ツカエナイヤツ

8/11日付で、商品部から製造部に異動になった。

ウチの会社では、会社からツカエナイと判断された人間は、みんな製造部に行かされる。そして、給料が大幅に下がる。

この世には、2種類の人間しかいない。ツカエルヤツとツカエナイヤツだ。ツカエナイと言っても、人としてツカエナイというわけではない。その業界、その職種でツカエナイだけである。例えば、プロ野球選手やプロのサッカー選手になりたい人はたくさんいる。でも、実際にプロになれる人、しかもその中で活躍できる人、ツカエル人は、ほんの一握りしかいない。多くの人は、自分がプロとしてはツカエナイと気付いて、他の道を選ぶ。そして、他の道でツカエル人として人生を歩む。ツカエルというのは、何も仕事に限ったことではない。仕事で使えなくても、夫として、または父親としてツカエル人もたくさんいるし、逆に仕事としては使えても、夫として、父親としてツカエナイ人を僕はたくさん見てきた。

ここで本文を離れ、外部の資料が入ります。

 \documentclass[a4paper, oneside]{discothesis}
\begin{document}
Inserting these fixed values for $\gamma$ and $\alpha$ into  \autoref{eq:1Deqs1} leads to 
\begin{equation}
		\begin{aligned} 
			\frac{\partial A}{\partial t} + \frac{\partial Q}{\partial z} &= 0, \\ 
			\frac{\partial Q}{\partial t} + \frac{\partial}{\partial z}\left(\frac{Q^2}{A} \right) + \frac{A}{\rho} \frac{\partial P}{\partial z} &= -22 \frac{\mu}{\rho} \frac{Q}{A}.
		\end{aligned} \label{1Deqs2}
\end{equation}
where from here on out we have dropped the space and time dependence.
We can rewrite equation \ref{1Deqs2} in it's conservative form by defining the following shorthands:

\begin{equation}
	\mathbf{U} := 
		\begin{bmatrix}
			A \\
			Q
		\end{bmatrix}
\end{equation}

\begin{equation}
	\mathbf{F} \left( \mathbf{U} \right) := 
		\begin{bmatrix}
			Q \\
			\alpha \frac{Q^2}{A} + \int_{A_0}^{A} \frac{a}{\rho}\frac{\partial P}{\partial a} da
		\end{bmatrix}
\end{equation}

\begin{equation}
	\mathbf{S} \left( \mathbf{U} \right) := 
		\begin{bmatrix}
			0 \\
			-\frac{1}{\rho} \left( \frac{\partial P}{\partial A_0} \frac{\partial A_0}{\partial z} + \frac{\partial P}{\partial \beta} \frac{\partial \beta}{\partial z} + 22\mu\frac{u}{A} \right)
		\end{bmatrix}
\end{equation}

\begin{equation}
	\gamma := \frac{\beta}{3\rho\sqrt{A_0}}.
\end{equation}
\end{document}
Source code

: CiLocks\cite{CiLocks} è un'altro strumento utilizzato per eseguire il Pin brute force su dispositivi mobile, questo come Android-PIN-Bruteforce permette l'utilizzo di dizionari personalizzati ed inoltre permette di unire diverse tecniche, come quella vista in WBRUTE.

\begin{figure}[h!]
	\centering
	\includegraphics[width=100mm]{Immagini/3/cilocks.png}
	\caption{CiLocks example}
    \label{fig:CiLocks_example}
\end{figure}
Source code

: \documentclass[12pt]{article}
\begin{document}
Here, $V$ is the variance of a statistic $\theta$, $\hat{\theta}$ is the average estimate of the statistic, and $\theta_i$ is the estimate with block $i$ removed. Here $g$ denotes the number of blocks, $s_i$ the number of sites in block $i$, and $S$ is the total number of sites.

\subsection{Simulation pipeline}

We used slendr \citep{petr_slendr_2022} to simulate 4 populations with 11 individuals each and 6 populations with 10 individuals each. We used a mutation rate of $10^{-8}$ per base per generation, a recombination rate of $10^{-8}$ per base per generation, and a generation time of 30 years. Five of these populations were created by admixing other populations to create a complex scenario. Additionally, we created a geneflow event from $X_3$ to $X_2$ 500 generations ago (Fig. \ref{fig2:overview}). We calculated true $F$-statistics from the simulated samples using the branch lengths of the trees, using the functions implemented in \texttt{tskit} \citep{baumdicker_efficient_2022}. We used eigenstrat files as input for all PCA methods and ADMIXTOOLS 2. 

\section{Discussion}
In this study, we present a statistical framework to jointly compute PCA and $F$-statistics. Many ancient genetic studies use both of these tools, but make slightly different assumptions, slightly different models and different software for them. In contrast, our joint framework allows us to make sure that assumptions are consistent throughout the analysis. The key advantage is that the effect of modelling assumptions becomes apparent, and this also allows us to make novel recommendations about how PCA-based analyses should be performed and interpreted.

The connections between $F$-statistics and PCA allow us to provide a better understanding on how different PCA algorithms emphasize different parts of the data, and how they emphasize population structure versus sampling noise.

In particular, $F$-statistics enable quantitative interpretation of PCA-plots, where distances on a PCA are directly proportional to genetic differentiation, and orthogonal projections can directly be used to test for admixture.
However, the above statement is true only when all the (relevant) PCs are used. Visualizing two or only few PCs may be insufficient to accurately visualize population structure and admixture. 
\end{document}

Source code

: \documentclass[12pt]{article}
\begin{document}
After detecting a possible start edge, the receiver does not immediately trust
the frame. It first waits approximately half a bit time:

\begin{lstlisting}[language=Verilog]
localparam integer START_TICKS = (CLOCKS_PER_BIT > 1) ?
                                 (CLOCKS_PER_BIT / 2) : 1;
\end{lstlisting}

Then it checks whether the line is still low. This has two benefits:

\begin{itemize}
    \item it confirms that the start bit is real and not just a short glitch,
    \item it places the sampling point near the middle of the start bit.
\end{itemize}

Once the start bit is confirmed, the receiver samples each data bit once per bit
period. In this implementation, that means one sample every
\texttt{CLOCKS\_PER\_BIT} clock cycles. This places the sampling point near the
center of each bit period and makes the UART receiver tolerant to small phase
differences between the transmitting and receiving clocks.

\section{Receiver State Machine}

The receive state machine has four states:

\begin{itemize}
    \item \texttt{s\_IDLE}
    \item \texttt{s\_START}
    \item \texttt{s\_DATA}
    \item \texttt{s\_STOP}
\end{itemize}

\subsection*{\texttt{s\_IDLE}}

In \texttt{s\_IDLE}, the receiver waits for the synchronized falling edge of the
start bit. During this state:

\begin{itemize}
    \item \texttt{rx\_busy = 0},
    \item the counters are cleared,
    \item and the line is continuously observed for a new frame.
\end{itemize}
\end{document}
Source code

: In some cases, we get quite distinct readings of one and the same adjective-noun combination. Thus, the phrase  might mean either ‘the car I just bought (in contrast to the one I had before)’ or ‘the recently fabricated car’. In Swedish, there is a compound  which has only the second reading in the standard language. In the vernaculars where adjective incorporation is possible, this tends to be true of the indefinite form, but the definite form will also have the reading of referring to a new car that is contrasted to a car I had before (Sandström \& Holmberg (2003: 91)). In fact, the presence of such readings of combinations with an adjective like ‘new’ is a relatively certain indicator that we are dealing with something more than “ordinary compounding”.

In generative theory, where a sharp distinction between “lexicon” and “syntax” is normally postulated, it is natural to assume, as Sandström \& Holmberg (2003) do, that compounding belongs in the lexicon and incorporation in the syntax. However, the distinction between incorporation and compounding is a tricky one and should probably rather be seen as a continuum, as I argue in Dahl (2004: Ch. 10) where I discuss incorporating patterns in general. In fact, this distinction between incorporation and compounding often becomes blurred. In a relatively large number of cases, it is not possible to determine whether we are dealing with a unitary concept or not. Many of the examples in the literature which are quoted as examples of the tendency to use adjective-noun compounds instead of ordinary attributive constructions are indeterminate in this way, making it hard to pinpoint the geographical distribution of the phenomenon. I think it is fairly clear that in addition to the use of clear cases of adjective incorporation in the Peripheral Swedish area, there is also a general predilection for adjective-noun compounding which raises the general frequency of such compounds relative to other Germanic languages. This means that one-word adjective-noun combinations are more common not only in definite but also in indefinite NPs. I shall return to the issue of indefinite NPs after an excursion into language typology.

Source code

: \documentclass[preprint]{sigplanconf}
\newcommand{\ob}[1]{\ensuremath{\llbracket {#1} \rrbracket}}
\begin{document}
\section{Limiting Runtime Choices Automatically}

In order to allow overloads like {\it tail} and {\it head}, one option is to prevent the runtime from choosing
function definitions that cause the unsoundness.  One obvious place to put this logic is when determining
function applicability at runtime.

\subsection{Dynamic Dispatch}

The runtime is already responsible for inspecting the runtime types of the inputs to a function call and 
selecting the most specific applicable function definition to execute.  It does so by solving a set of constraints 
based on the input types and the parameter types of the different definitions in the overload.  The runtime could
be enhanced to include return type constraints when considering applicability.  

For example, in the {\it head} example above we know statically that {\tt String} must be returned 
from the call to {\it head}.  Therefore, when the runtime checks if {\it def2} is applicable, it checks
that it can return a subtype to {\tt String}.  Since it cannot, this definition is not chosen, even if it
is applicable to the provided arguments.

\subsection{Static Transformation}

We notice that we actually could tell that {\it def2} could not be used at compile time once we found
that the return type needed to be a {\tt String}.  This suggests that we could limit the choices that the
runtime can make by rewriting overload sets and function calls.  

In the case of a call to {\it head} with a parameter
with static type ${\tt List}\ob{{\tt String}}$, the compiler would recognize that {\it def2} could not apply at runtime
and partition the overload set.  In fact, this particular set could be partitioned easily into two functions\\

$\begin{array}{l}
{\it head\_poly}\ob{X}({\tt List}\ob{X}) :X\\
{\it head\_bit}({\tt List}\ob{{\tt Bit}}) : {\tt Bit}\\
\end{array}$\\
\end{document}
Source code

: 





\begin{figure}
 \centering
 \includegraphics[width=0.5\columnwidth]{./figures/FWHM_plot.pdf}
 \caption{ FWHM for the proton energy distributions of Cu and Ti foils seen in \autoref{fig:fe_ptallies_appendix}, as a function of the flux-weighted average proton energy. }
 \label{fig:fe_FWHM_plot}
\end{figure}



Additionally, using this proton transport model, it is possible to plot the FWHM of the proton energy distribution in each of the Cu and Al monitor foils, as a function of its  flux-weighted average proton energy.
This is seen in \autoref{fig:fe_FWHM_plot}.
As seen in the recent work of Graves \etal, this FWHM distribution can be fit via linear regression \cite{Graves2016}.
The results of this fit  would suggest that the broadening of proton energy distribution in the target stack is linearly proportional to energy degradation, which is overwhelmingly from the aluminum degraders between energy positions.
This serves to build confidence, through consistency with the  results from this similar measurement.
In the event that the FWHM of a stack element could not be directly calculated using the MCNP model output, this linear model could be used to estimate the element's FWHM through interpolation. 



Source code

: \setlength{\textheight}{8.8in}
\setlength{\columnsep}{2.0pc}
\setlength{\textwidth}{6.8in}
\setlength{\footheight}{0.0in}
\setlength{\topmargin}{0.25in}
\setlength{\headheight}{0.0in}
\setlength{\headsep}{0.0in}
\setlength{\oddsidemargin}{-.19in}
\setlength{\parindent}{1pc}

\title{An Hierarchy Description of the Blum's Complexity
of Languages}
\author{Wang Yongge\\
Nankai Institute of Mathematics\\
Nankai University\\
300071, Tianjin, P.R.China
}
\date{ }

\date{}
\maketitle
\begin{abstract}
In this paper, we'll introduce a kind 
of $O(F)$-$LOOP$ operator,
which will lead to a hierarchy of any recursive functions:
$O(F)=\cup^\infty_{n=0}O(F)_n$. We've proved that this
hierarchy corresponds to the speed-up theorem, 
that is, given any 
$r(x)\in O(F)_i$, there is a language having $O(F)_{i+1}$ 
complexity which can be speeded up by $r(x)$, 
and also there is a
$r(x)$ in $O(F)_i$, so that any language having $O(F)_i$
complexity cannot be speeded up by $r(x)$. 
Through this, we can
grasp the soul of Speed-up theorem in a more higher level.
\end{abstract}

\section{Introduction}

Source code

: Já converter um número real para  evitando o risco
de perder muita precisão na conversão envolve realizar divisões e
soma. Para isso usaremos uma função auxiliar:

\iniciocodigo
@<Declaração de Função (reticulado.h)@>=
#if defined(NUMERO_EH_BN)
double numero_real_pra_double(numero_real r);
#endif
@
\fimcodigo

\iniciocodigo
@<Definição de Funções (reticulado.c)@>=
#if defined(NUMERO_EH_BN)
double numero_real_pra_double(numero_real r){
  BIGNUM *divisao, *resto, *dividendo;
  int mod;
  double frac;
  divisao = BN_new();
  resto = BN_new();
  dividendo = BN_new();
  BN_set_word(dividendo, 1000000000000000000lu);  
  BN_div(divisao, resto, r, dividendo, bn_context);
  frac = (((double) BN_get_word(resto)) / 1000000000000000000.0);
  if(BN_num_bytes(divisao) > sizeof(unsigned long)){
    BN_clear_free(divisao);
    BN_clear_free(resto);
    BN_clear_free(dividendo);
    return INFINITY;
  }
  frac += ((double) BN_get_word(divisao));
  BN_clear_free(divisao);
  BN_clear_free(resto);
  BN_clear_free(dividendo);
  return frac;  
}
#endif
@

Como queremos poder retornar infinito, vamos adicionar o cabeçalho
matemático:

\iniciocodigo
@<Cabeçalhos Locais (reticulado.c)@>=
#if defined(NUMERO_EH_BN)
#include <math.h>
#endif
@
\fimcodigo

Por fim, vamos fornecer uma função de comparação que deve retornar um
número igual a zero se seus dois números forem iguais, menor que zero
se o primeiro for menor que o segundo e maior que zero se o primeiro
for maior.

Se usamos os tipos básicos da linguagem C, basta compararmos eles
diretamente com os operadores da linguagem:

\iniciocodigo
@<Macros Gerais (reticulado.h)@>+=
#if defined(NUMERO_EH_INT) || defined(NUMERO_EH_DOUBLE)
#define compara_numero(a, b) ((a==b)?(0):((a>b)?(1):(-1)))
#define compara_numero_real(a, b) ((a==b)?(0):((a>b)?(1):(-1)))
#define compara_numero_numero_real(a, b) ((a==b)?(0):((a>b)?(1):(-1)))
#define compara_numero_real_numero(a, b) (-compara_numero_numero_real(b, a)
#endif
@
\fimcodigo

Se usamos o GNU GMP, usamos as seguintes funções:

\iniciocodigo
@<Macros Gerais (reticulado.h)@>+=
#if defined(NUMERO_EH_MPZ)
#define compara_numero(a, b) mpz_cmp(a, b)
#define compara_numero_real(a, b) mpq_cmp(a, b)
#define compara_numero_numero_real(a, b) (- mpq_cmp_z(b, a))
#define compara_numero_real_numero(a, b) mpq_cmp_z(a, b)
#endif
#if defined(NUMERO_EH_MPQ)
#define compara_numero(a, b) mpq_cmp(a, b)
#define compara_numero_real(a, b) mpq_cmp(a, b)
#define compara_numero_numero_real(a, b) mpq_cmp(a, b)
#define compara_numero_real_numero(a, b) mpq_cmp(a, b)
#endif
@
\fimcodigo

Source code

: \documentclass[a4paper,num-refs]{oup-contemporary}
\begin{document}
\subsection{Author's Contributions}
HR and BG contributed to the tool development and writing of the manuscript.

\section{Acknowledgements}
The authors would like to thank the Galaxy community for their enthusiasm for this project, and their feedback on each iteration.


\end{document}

僕は小学校の頃から、勉強ができた。一浪はしたが、予備校時代に猛烈に勉強して、関西学院大学に入った。所謂、関関同立に入れたわけだが、僕はツカエタのか?いや、努力したのだ。関関同立レベルは、努力さえすれば、誰でも入れる。早慶レベルになると、努力だけの問題ではなくなる。問題は努力できるかどうかだ。そして、大学を卒業して入った企業では、営業成績はよかった。営業では負ける気がしなかった。僕はツカエタのか?いや、努力したのだ。若いうちは、努力さえすれば、成績を上げることはできる。しかし、年を重ねるにつれ、努力だけでは結果を出せなくなる。転職した輸入家具の会社で、オーダーキッチンの会社で、そして今の会社で、僕は結果を出せなかった。おまけに、10年以上前にうつ病になり、6年前には甲状腺がんで声帯が麻痺した。しかし、今思えば、これは、神様の心遣いだったのだ。なぜなら、僕はプロ野球選手になれないツカエナイ選手だったにもかかわらず、バットを振り続けていたのだから。神様は、そんな僕に、怪我や病気で夢を諦めるきっかけを作ってくれた。しかし、神様が思う以上に、僕は馬鹿だった。病気になった僕は夢を諦めるどころか、こう考えた。


「病気にならなければ、プロになれたのに!」


救いようがないとは、僕みたいな人間のことを言う。そのことに、僕は今日まで気付かなかった。今日の今日まで、僕はツカエナイことに気付かなかった。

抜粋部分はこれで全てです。